Entries taken from a collection
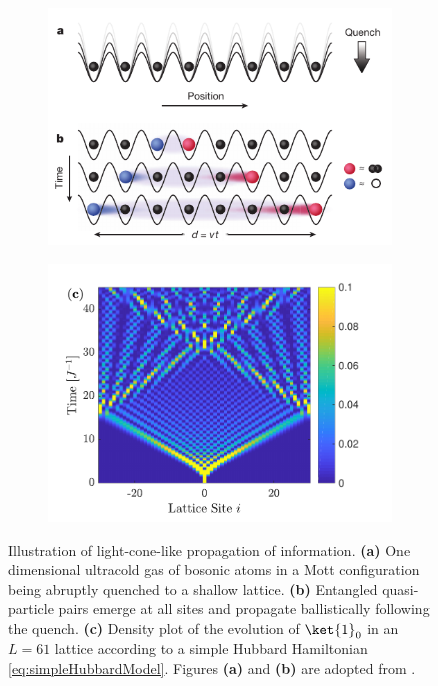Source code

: \begin{figure}[h!]
\centering %
\begin{subfigure}[t]{0.48\textwidth}
	\hspace{-3mm} 
  	\includegraphics[width=1.1\textwidth]{Figures/QuasiParticles.pdf}
\end{subfigure}
\begin{subfigure}[t]{0.48\textwidth} 
  	\includegraphics[width=1.1\textwidth]{Figures/LightConeDemo.pdf}
\end{subfigure}
\caption{Illustration of light-cone-like propagation of information. \textbf{(a)} One dimensional ultracold gas of bosonic atoms in a Mott configuration being abruptly quenched to a shallow lattice. \textbf{(b)} Entangled quasi-particle pairs emerge at all sites and propagate ballistically following the quench. \textbf{(c)} Density plot of the evolution of $\ket{1}_{0}$ in an $L = 61$ lattice according to a simple Hubbard Hamiltonian \eqref{eq:simpleHubbardModel}. Figures \textbf{(a)} and \textbf{(b)} are adopted from \cite{Cheneau2012}.}
\label{fig:LightCone}
\end{figure}

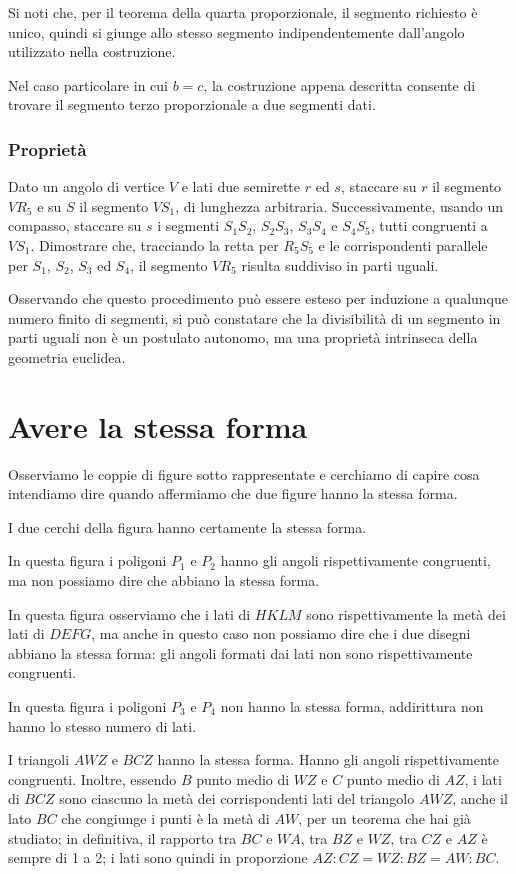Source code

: Si noti che, per il teorema della quarta proporzionale, il segmento richiesto è unico, quindi si giunge allo stesso segmento indipendentemente dall'angolo utilizzato nella costruzione. 

Nel caso particolare in cui $b = c$, la costruzione appena descritta consente di trovare il segmento terzo proporzionale a due segmenti dati.

\subsubsection{Proprietà}

Dato un angolo di vertice $V$ e lati due semirette $r$ ed $s$, staccare su $r$ il segmento $VR_5$ e su $S$ il segmento $VS_1$, di lunghezza arbitraria. Successivamente, usando un compasso, staccare su $s$ i segmenti $S_1S_2$, $S_2S_3$, $S_3S_4$ e $S_4S_5$, tutti congruenti a $VS_1$. Dimostrare che, tracciando la retta per $R_5S_5$ e le corrispondenti parallele per $S_1$, $S_2$, $S_3$ ed $S_4$, il segmento $VR_5$ risulta suddiviso in parti uguali.

Osservando che questo procedimento può essere esteso per induzione a qualunque numero finito di segmenti, si può constatare che la divisibilità di un segmento in parti uguali non è un postulato autonomo, ma una proprietà intrinseca della geometria euclidea.


\section{Avere la stessa forma}

Osserviamo le coppie di figure sotto rappresentate e cerchiamo di capire cosa intendiamo dire quando affermiamo che due figure hanno  la stessa forma.

I due cerchi della figura hanno certamente la stessa forma.

In questa figura i poligoni $P_1$ e $P_2$ hanno gli angoli rispettivamente congruenti, ma non possiamo dire che abbiano la stessa forma.

In questa figura osserviamo che i lati di $HKLM$ sono rispettivamente la metà dei lati di $DEFG$, ma anche in questo caso non possiamo dire che i due disegni abbiano la stessa forma: gli angoli formati dai lati non sono rispettivamente congruenti.

In questa figura i poligoni $P_3$ e $P_4$ non hanno la stessa forma, addirittura non hanno lo stesso numero di lati.

I triangoli $AWZ$ e $BCZ$ hanno la stessa forma. Hanno gli angoli rispettivamente congruenti. Inoltre, essendo $B$ punto medio di $WZ$ e $C$ punto medio di $AZ$, i lati di $BCZ$ sono ciascuno la metà dei corrispondenti lati del triangolo $AWZ$, anche il lato $BC$ che congiunge i punti è la metà di $AW$, per un teorema che hai già studiato; in definitiva, il rapporto tra $BC$ e $WA$, tra $BZ$ e $WZ$, tra $CZ$ e $AZ$ è sempre di 1 a 2; i lati sono quindi in proporzione  $AZ : CZ = WZ : BZ = AW : BC$.

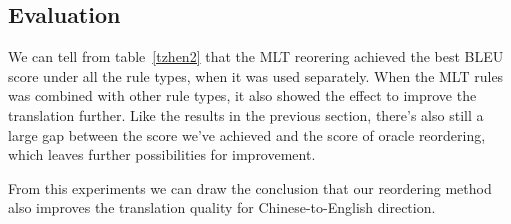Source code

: \subsection{Evaluation}

We can tell from table~\ref{tzhen2} that the MLT reorering achieved the best BLEU score under all the rule types, when it was used separately. When the MLT rules was combined with other rule types, it also showed the effect to improve the translation further. Like the results in the previous section, there's also still a large gap between the score we've achieved and the score of oracle reordering, which leaves further possibilities for improvement.%

From this experiments we can draw the conclusion that our reordering method also improves the translation quality for Chinese-to-English direction.


%
%
%
%
%
%
%

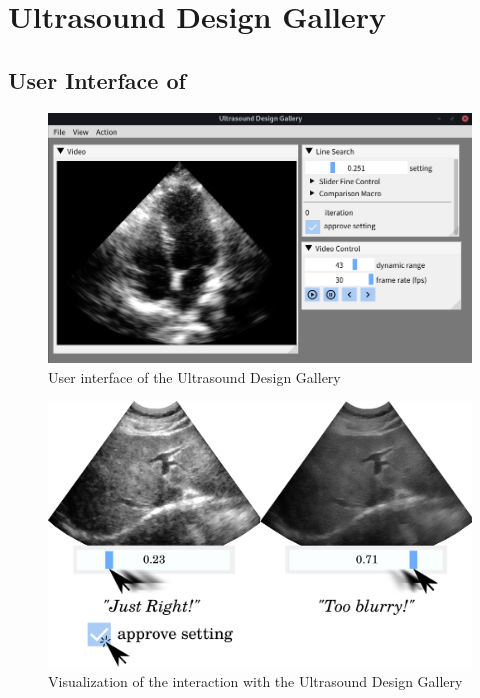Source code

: 
\section{Ultrasound Design Gallery}\label{section:method}

\subsection{User Interface of \usdg}\label{section:ui}

\begin{figure}[th]
  \centering
  \includegraphics[scale=0.35]{figures/ui.png}
  \caption{User interface of the Ultrasound Design Gallery}
\end{figure}

\begin{figure}[th]
  \centering
  \includegraphics[scale=0.35]{figures/ui_interaction.pdf}
  \caption{Visualization of the interaction with the Ultrasound Design Gallery}
\end{figure}


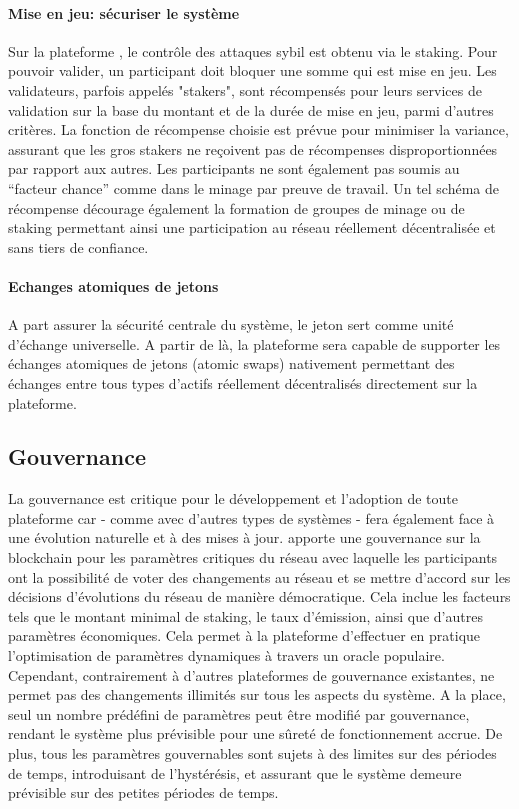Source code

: \documentclass[runningheads]{llncs}
\begin{document}
\paragraph{Mise en jeu: sécuriser le système}
Sur la plateforme \AVAPlatformName{}, le contrôle des attaques sybil est obtenu via le staking. Pour pouvoir valider, un
participant doit bloquer une somme qui est mise en jeu. Les validateurs, parfois appelés "stakers", sont récompensés
pour leurs services de validation sur la base du montant et de la durée de mise en jeu, parmi d'autres critères. La
fonction de récompense choisie est prévue pour minimiser la variance, assurant que les gros stakers ne reçoivent pas de
récompenses disproportionnées par rapport aux autres. Les participants ne sont également pas soumis au
``facteur chance'' comme dans le minage par preuve de travail. Un tel schéma de récompense décourage également la
formation de groupes de minage ou de staking permettant ainsi une participation au réseau réellement décentralisée et
sans tiers de confiance.

\paragraph{Echanges atomiques de jetons}
A part assurer la sécurité centrale du système, le jeton \AVATokenName{} sert comme unité d'échange universelle. A
partir de là, la plateforme \AVAPlatformName{} sera capable de supporter les échanges atomiques de jetons (atomic swaps)
nativement permettant des échanges entre tous types d'actifs réellement décentralisés directement sur la plateforme.

\subsection{Gouvernance}
La gouvernance est critique pour le développement et l'adoption de toute plateforme car - comme avec d'autres types de
systèmes - \AVAPlatformName{} fera également face à une évolution naturelle et à des mises à jour. \AVATokenName{}
apporte une gouvernance sur la blockchain pour les paramètres critiques du réseau avec laquelle les participants ont la
possibilité de voter des changements au réseau et se mettre d'accord sur les décisions d'évolutions du réseau de manière
démocratique. Cela inclue les facteurs tels que le montant minimal de staking, le taux d'émission, ainsi que d'autres
paramètres économiques. Cela permet à la plateforme d'effectuer en pratique l'optimisation de paramètres dynamiques à
travers un oracle populaire. Cependant, contrairement à d'autres plateformes de gouvernance existantes,
\AVAPlatformName{} ne permet pas des changements illimités sur tous les aspects du système. A la place, seul un nombre
prédéfini de paramètres peut être modifié par gouvernance, rendant le système plus prévisible pour une sûreté de
fonctionnement accrue. De plus, tous les paramètres gouvernables sont sujets à des limites sur des périodes de temps,
introduisant de l'hystérésis, et assurant que le système demeure prévisible sur des petites périodes de temps.
\end{document}
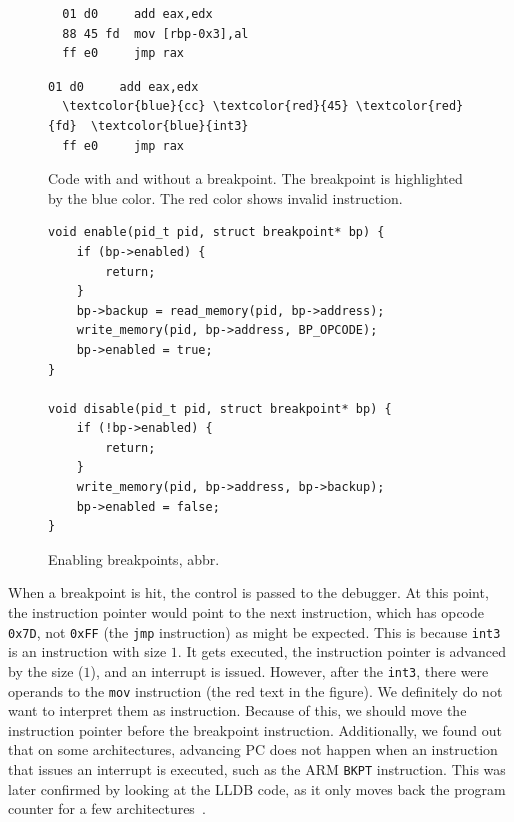 \begin{figure}
    \begin{minipage}{0.45\textwidth}
        \begin{Verbatim}
  01 d0     add eax,edx
  88 45 fd  mov [rbp-0x3],al
  ff e0     jmp rax
        \end{Verbatim}
    \end{minipage}
    \hfill\vline\hfill
    \begin{minipage}{0.45\textwidth}
        \begin{Verbatim}[commandchars=\\\{\}]
  01 d0     add eax,edx
  \textcolor{blue}{cc} \textcolor{red}{45} \textcolor{red}{fd}  \textcolor{blue}{int3}
  ff e0     jmp rax
        \end{Verbatim}
    \end{minipage}
    \caption{Code with and without a breakpoint. The breakpoint is highlighted
    by the blue color. The red color shows invalid instruction.} 
    \label{fig:with-and-without-bp}
\end{figure}

\begin{figure}
    \begin{verbatim}
void enable(pid_t pid, struct breakpoint* bp) {
    if (bp->enabled) {
        return;
    }
    bp->backup = read_memory(pid, bp->address);
    write_memory(pid, bp->address, BP_OPCODE);
    bp->enabled = true;
}

void disable(pid_t pid, struct breakpoint* bp) {
    if (!bp->enabled) {
        return;
    }
    write_memory(pid, bp->address, bp->backup);
    bp->enabled = false;
}
    \end{verbatim}
    \caption{Enabling breakpoints, abbr.}
    \label{fig:breakpoint-enable}
\end{figure}

When a breakpoint is hit, the control is passed to the debugger. At this point,
the instruction pointer would point to the next instruction, which has opcode
\texttt{0x7D}, not \texttt{0xFF} (the \texttt{jmp} instruction) as might be
expected. This is because \texttt{int3} is an instruction with size $1$. It
gets executed, the instruction pointer is advanced by the size ($1$), and an
interrupt is issued. However, after the \texttt{int3}, there were operands to
the \texttt{mov} instruction (the red text in the figure). We definitely do not
want to interpret them as instruction. Because of this, we should move the
instruction pointer before the breakpoint instruction. Additionally, we found
out that on some architectures, advancing PC does not happen when an
instruction that issues an interrupt is executed, such as the ARM \texttt{BKPT}
instruction. This was later confirmed by looking at the LLDB code, as it only
moves back the program counter for a few architectures~\cite{lldb-ip}.

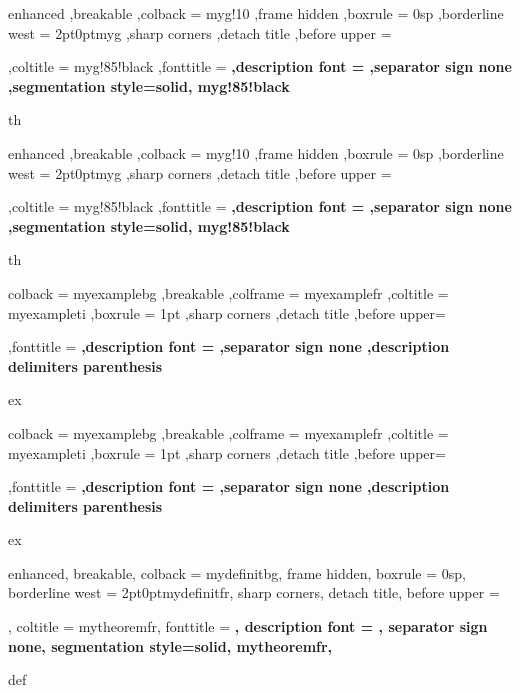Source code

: 
{%
	enhanced
	,breakable
	,colback = myg!10
	,frame hidden
	,boxrule = 0sp
	,borderline west = {2pt}{0pt}{myg}
	,sharp corners
	,detach title
	,before upper = \tcbtitle\par\smallskip
	,coltitle = myg!85!black
	,fonttitle = \bfseries\sffamily
	,description font = \mdseries
	,separator sign none
	,segmentation style={solid, myg!85!black}
}
{th}


{%
	enhanced
	,breakable
	,colback = myg!10
	,frame hidden
	,boxrule = 0sp
	,borderline west = {2pt}{0pt}{myg}
	,sharp corners
	,detach title
	,before upper = \tcbtitle\par\smallskip
	,coltitle = myg!85!black
	,fonttitle = \bfseries\sffamily
	,description font = \mdseries
	,separator sign none
	,segmentation style={solid, myg!85!black}
}
{th}


{%
	colback = myexamplebg
	,breakable
	,colframe = myexamplefr
	,coltitle = myexampleti
	,boxrule = 1pt
	,sharp corners
	,detach title
	,before upper=\tcbtitle\par\smallskip
	,fonttitle = \bfseries
	,description font = \mdseries
	,separator sign none
	,description delimiters parenthesis
}
{ex}

{%
	colback = myexamplebg
	,breakable
	,colframe = myexamplefr
	,coltitle = myexampleti
	,boxrule = 1pt
	,sharp corners
	,detach title
	,before upper=\tcbtitle\par\smallskip
	,fonttitle = \bfseries
	,description font = \mdseries
	,separator sign none
	,description delimiters parenthesis
}
{ex}


{%
	enhanced,
	breakable,
	colback = mydefinitbg,
	frame hidden,
	boxrule = 0sp,
	borderline west = {2pt}{0pt}{mydefinitfr},
	sharp corners,
	detach title,
	before upper = \tcbtitle\par\smallskip,
	coltitle = mytheoremfr,
	fonttitle = \bfseries\sffamily,
	description font = \mdseries,
	separator sign none,
	segmentation style={solid, mytheoremfr},
}
{def}

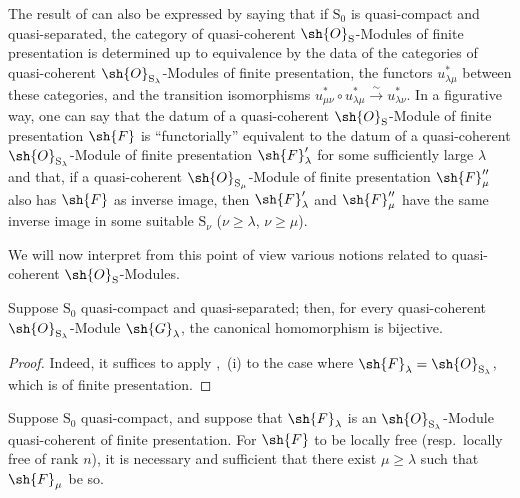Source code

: \begin{env}[8.5.3]
\label{IV.8.5.3}
The result of  can also be expressed by saying that if $\mathrm{S}_0$ is quasi-compact and quasi-separated, the category of quasi-coherent $\sh{O}_\mathrm{S}$-Modules of finite presentation is determined up to equivalence by the data of the categories of quasi-coherent $\sh{O}_{\mathrm{S}_\lambda}$-Modules of finite presentation, the functors $u_{\lambda\mu}^*$ between these categories, and the transition isomorphisms $u_{\mu\nu}^*\circ u_{\lambda\mu}^*\xrightarrow{\sim}u_{\lambda\nu}^*$.
In a figurative way, one can say that the datum of a quasi-coherent $\sh{O}_\mathrm{S}$-Module of finite presentation $\sh{F}$ is ``functorially'' equivalent to the datum of a quasi-coherent $\sh{O}_{\mathrm{S}_\lambda}$-Module of finite presentation $\sh{F}'_\lambda$ for some sufficiently large $\lambda$ and that, if a quasi-coherent $\sh{O}_{\mathrm{S}_\mu}$-Module of finite presentation $\sh{F}''_\mu$ also has $\sh{F}$ as inverse image, then $\sh{F}'_\lambda$ and $\sh{F}''_\mu$ have the same inverse image in some suitable $\mathrm{S}_\nu$ ($\nu\geqslant\lambda$, $\nu\geqslant\mu$).

We will now interpret from this point of view various notions related to quasi-coherent $\sh{O}_\mathrm{S}$-Modules.
\end{env}

\begin{corollary}[8.5.4]
\label{IV.8.5.4}
Suppose $\mathrm{S}_0$ quasi-compact and quasi-separated; then, for every quasi-coherent $\sh{O}_{\mathrm{S}_\lambda}$-Module $\sh{G}_\lambda$, the canonical homomorphism  is bijective.
\end{corollary}

\begin{proof}
Indeed, it suffices to apply ,~(i) to the case where $\sh{F}_\lambda=\sh{O}_{\mathrm{S}_\lambda}$, which is of finite presentation.
\end{proof}

\begin{proposition}[8.5.5]
\label{IV.8.5.5}
Suppose $\mathrm{S}_0$ quasi-compact, and suppose that $\sh{F}_\lambda$ is an $\sh{O}_{\mathrm{S}_\lambda}$-Module quasi-coherent of finite presentation.
For $\sh{F}$ to be locally free (resp.\ locally free of rank $n$), it is necessary and sufficient that there exist $\mu\geqslant\lambda$ such that $\sh{F}_\mu$ be so.
\end{proposition}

Task requirements> Your task for the entries above: copy exactly the span starting with the line with "In questa figura osserviamo" and going on through the line with "In questa figura i poligoni $P_3$", both lines included, and nothing else.

Response area>
In questa figura osserviamo che i lati di $HKLM$ sono rispettivamente la metà dei lati di $DEFG$, ma anche in questo caso non possiamo dire che i due disegni abbiano la stessa forma: gli angoli formati dai lati non sono rispettivamente congruenti.

In questa figura i poligoni $P_3$ e $P_4$ non hanno la stessa forma, addirittura non hanno lo stesso numero di lati.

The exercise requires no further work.